Members were briefed at a meeting in London on Thursday, the first opportunity for the consortium to outline its strategy since the board decided against a merger with fellow Triton Travel Group members Worldchoice and the Global Travel Group.


Advantage hopes to hammer out long-term deals with selected operators.


Chief executive John McEwan confirmed: “Ideally, we would like three-year deals. It means you can focus on building the relationship rather than thinking about renegotiating in six months’ time.”


Key Triton deals will be unaffected, with Advantage selecting the tour operators with which it will work more closely. “We will work with Triton on core commercial terms, but we are looking to take some relationships further,” said McEwan.


The consortium also unveiled new point-of-sale material, including banners and stationery, that allow agents to highlight the areas they specialise in.


The move forms part of a strategy to differentiate Advantage members from high-street rivals by encouraging agents to become cruise, ski, luxury or destination specialists.


Groups of members selling cruise and luxury products have already been set up, offering access to better deals, marketing and training. A ski group will be launched by the end of the year.

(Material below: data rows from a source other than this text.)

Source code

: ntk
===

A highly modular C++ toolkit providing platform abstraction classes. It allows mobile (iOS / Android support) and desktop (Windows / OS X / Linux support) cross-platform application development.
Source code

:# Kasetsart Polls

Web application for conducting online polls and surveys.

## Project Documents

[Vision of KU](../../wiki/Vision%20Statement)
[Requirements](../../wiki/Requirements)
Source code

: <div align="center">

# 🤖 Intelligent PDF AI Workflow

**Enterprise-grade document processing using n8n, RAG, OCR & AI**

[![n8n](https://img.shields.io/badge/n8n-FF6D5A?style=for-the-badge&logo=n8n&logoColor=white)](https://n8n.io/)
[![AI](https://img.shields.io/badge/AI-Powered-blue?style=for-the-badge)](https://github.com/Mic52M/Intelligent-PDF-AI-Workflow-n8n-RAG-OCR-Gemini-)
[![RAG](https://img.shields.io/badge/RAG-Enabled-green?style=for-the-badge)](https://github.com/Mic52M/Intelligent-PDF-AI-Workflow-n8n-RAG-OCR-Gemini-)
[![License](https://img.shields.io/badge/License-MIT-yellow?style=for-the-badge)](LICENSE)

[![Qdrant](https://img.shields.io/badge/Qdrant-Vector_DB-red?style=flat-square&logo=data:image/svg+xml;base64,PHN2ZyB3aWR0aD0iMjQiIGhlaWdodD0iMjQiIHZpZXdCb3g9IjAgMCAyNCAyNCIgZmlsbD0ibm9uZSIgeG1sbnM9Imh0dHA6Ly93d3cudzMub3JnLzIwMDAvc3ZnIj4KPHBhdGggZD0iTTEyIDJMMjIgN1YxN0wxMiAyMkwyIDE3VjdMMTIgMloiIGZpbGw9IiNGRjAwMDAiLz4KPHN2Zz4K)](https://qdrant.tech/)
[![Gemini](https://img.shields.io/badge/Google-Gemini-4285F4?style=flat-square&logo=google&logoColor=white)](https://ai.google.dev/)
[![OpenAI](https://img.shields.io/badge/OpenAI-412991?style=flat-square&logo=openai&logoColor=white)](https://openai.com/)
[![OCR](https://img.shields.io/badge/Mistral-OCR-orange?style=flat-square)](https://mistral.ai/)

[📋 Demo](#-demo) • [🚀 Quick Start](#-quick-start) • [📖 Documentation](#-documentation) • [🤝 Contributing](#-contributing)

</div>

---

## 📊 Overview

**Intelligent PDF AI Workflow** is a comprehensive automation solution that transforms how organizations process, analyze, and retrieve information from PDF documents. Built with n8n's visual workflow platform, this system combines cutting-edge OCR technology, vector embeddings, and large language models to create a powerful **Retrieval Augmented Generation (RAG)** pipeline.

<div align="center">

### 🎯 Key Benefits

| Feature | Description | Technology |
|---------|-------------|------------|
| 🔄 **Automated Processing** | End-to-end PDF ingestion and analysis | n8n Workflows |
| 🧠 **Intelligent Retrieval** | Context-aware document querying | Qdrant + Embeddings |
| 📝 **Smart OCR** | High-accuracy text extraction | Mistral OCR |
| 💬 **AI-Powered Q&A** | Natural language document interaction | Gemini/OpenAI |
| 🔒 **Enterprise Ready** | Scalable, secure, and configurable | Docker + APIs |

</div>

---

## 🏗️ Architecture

McEwan said: “The level of segmentation will be member-driven, enabling agents to build their expertise and differentiate their proposition from typical retailers on the high street.”


He added: “We are not advocating a move away from bucket-and-spade sales, but we will build specialisms in other areas to generate increased sales.”


Up to 30% of Advantage’s £1.25 billion leisure travel turnover last year came from sales of mass-market products, compared with 40% four years ago.